[Extracted records]
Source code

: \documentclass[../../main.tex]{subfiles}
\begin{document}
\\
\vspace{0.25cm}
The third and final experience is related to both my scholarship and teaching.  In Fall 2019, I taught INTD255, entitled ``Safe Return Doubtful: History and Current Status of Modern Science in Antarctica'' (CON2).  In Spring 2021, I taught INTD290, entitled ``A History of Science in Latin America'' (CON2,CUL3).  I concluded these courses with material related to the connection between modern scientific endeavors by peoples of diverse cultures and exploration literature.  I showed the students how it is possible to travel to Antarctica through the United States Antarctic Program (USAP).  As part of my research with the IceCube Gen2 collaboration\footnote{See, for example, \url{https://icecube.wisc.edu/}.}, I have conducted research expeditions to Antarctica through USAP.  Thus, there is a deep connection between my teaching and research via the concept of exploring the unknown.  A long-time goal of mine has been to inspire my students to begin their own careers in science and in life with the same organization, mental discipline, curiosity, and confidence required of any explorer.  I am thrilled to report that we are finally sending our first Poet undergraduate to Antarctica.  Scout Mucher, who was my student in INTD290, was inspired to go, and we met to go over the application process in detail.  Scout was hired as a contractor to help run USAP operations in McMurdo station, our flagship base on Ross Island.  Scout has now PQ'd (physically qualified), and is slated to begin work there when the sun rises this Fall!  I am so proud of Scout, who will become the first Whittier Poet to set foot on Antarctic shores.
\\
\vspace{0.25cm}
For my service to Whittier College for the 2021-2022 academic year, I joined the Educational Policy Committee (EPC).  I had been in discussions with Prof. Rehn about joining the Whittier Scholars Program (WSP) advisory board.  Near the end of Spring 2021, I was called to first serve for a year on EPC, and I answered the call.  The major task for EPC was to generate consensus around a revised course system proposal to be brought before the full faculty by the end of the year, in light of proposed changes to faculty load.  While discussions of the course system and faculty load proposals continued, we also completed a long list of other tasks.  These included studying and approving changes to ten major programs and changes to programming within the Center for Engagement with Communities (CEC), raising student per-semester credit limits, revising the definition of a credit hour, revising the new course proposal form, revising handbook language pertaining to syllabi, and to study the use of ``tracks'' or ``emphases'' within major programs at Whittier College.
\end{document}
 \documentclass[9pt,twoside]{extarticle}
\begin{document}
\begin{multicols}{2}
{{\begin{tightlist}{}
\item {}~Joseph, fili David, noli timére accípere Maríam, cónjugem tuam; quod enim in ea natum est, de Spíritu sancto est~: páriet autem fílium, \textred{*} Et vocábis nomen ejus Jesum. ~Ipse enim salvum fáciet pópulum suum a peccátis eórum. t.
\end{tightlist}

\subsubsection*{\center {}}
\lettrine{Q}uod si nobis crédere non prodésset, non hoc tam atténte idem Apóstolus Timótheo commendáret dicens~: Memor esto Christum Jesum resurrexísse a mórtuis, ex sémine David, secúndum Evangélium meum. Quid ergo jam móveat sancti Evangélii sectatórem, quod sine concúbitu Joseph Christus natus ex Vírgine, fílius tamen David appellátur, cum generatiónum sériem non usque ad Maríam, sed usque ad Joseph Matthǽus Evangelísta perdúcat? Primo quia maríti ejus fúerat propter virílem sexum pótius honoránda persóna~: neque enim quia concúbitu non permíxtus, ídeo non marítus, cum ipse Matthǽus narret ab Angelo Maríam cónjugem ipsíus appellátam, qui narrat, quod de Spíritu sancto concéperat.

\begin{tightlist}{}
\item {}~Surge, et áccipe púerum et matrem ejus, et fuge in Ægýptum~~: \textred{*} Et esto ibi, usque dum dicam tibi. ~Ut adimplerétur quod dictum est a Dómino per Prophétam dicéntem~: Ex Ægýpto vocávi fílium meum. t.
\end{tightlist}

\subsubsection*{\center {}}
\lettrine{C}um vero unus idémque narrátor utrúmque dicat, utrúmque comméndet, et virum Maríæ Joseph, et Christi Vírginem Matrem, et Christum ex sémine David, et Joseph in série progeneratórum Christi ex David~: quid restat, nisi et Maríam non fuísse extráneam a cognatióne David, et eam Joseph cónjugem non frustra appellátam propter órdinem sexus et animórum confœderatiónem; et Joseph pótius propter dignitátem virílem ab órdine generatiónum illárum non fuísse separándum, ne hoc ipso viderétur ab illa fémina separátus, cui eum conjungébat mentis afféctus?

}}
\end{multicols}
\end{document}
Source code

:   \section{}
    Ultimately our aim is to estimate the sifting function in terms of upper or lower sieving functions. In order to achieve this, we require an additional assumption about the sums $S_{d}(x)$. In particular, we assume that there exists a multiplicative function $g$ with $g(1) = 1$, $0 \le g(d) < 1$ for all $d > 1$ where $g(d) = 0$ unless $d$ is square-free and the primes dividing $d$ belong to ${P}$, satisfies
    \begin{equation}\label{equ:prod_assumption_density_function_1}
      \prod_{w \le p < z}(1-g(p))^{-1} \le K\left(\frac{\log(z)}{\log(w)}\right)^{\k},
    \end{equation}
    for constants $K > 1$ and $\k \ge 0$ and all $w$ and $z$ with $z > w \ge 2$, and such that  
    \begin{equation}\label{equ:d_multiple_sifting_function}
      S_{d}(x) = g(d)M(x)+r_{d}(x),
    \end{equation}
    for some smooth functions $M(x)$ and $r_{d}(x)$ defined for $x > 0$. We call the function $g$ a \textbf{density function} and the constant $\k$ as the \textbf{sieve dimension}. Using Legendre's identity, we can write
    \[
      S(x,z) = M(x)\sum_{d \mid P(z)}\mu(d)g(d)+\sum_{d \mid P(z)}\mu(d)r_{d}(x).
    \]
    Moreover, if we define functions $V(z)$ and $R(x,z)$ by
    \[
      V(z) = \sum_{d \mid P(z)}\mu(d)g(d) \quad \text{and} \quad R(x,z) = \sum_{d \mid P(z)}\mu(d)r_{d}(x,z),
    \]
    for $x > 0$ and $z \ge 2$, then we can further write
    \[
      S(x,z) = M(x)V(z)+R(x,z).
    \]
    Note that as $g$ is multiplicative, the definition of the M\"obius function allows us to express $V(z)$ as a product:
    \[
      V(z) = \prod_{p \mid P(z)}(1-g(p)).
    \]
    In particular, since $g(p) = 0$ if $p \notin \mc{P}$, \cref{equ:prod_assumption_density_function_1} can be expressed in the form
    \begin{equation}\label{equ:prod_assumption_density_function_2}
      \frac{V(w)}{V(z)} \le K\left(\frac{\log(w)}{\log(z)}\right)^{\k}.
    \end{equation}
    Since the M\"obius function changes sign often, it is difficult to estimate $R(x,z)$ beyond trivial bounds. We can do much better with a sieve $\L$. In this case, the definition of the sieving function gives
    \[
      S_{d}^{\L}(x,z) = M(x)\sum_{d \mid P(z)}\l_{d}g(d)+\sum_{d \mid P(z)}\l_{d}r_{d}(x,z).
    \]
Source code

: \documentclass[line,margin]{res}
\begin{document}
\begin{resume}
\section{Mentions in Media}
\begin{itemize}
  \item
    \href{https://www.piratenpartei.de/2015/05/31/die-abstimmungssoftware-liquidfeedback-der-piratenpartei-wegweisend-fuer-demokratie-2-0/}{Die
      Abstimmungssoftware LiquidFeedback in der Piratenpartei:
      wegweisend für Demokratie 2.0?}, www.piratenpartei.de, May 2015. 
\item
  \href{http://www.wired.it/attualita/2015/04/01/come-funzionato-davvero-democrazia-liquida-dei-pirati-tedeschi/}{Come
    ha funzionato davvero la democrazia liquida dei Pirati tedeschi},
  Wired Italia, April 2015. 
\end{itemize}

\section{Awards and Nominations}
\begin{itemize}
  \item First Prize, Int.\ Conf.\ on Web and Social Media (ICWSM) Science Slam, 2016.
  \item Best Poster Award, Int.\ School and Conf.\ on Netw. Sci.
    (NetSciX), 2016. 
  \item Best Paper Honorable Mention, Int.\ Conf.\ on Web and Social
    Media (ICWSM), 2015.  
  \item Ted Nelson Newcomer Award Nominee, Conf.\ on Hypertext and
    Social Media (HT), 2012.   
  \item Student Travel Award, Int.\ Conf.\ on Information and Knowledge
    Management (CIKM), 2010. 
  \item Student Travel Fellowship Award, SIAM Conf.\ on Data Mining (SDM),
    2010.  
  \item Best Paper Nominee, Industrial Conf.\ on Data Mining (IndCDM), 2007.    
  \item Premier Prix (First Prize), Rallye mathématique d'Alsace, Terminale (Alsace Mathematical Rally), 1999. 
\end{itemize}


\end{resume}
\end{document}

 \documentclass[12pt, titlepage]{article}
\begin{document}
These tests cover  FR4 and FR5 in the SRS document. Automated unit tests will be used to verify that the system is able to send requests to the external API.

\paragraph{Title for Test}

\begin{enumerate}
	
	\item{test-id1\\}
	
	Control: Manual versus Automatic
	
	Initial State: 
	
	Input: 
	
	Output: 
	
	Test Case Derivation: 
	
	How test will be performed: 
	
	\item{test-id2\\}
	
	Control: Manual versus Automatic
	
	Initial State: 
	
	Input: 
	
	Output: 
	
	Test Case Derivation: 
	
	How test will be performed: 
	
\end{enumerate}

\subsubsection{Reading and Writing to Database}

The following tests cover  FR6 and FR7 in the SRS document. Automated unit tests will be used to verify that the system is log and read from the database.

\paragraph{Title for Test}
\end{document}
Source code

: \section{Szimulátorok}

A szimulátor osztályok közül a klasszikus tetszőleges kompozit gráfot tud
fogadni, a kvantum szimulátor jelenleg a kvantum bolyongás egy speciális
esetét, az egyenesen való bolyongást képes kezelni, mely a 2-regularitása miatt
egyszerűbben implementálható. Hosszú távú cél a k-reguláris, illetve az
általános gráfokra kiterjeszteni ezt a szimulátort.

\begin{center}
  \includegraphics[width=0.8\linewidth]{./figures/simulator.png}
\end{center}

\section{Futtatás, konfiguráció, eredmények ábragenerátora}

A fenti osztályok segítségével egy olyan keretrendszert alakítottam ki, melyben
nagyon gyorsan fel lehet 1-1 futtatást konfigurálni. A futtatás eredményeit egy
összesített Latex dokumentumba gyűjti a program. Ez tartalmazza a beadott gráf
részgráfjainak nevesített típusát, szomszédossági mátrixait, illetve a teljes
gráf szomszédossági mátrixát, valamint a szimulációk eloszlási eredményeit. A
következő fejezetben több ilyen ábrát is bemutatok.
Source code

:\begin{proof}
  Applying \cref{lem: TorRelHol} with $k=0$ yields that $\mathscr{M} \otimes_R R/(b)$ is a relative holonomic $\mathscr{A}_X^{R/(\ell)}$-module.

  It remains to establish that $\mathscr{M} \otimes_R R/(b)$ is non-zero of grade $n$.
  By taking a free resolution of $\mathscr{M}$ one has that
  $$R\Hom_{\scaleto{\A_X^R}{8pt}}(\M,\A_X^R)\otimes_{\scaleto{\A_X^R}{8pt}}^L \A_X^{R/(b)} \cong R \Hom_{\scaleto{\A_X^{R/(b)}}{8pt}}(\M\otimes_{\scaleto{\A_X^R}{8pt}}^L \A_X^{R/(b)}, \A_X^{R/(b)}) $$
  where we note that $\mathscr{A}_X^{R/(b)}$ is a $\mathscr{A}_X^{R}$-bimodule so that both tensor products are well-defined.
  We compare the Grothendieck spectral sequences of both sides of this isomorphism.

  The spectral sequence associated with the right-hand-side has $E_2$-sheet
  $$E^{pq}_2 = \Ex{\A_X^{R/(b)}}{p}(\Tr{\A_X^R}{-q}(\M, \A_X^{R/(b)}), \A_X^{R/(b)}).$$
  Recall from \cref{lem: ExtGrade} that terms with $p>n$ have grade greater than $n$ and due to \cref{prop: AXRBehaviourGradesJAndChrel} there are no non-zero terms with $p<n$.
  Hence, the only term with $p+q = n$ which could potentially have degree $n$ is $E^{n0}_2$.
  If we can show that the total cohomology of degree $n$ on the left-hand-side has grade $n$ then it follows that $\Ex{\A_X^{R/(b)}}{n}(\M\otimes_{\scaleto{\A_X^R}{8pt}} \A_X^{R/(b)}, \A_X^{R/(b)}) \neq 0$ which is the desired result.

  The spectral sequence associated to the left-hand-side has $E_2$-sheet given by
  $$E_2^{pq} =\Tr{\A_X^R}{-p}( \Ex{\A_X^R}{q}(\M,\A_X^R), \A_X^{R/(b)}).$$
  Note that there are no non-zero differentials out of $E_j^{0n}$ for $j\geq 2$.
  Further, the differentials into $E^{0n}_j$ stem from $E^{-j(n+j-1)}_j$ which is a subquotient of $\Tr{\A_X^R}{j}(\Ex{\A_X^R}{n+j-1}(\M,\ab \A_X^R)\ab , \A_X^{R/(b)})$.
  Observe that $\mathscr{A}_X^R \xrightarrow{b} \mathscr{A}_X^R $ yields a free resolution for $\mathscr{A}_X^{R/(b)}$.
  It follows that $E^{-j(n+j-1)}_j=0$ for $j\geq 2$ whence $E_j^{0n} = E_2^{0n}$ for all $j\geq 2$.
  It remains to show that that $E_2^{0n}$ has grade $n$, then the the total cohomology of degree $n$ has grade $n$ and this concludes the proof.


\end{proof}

Required action
A single number is the answer: how many lines in the records above contain the word "Social".

Written reply
3